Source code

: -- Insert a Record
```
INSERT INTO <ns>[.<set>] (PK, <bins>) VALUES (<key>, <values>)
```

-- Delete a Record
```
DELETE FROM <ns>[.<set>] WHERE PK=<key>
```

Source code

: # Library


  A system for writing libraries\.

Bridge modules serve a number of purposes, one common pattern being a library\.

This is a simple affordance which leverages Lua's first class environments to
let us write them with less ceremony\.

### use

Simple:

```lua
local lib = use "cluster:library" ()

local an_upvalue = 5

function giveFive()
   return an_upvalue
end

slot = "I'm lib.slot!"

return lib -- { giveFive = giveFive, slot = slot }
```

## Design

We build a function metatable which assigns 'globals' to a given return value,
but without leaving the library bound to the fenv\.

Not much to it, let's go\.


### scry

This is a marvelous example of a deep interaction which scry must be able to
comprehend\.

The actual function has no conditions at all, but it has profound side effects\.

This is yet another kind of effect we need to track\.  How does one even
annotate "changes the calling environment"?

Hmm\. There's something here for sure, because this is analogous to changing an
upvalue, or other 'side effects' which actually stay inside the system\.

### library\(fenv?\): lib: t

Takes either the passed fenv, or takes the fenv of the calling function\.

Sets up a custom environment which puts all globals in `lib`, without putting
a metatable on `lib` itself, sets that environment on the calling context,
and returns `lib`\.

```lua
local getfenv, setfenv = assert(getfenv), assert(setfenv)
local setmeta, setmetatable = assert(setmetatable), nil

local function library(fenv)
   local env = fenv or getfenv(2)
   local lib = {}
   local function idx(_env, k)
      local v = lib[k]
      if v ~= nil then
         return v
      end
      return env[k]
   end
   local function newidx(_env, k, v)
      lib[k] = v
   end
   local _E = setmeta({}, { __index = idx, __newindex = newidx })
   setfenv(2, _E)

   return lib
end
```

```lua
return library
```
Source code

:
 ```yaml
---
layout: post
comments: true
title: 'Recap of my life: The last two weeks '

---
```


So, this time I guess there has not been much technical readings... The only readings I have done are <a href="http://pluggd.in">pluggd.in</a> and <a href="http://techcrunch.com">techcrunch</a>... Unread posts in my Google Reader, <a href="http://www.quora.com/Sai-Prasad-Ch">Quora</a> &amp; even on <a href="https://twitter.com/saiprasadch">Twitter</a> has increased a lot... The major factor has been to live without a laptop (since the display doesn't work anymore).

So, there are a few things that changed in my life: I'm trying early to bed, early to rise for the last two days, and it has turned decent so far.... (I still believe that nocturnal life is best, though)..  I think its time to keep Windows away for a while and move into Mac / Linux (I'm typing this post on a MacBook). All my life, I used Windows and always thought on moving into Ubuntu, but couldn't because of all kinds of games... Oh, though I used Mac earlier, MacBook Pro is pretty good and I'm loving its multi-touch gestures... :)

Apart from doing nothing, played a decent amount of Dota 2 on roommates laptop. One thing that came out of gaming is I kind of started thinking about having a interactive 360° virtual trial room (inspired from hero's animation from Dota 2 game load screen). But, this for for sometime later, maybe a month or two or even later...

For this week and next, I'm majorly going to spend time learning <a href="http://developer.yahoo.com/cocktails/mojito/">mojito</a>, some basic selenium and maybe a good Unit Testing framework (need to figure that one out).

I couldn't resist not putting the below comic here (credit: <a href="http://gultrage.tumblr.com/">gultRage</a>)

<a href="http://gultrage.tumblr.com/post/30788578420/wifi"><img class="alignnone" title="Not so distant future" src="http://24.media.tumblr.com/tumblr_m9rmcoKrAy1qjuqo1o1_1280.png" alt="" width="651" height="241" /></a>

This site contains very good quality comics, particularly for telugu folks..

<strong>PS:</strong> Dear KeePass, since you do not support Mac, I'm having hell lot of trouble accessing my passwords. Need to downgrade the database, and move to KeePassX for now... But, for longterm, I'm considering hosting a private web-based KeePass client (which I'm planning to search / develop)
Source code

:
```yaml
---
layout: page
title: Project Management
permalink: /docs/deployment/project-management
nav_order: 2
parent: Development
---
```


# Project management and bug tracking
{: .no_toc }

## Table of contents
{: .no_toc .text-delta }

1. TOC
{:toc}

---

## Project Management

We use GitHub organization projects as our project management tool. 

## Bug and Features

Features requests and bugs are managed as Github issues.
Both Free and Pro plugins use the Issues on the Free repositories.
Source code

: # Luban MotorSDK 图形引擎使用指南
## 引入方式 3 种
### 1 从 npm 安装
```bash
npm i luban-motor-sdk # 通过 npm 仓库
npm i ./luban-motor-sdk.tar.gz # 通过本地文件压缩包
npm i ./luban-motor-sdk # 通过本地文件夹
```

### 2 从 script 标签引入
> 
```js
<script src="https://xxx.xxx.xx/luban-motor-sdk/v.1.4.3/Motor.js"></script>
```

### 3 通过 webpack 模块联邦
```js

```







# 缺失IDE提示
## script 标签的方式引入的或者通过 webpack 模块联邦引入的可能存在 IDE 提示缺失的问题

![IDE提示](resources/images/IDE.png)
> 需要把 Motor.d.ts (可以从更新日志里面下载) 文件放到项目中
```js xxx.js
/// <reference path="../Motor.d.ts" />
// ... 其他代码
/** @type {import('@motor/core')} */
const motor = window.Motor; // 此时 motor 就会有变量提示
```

......

Exercise
In the listing, find each line with the string "giveFive" and copy it.

Answer for the task
function giveFive()
return lib -- { giveFive = giveFive, slot = slot }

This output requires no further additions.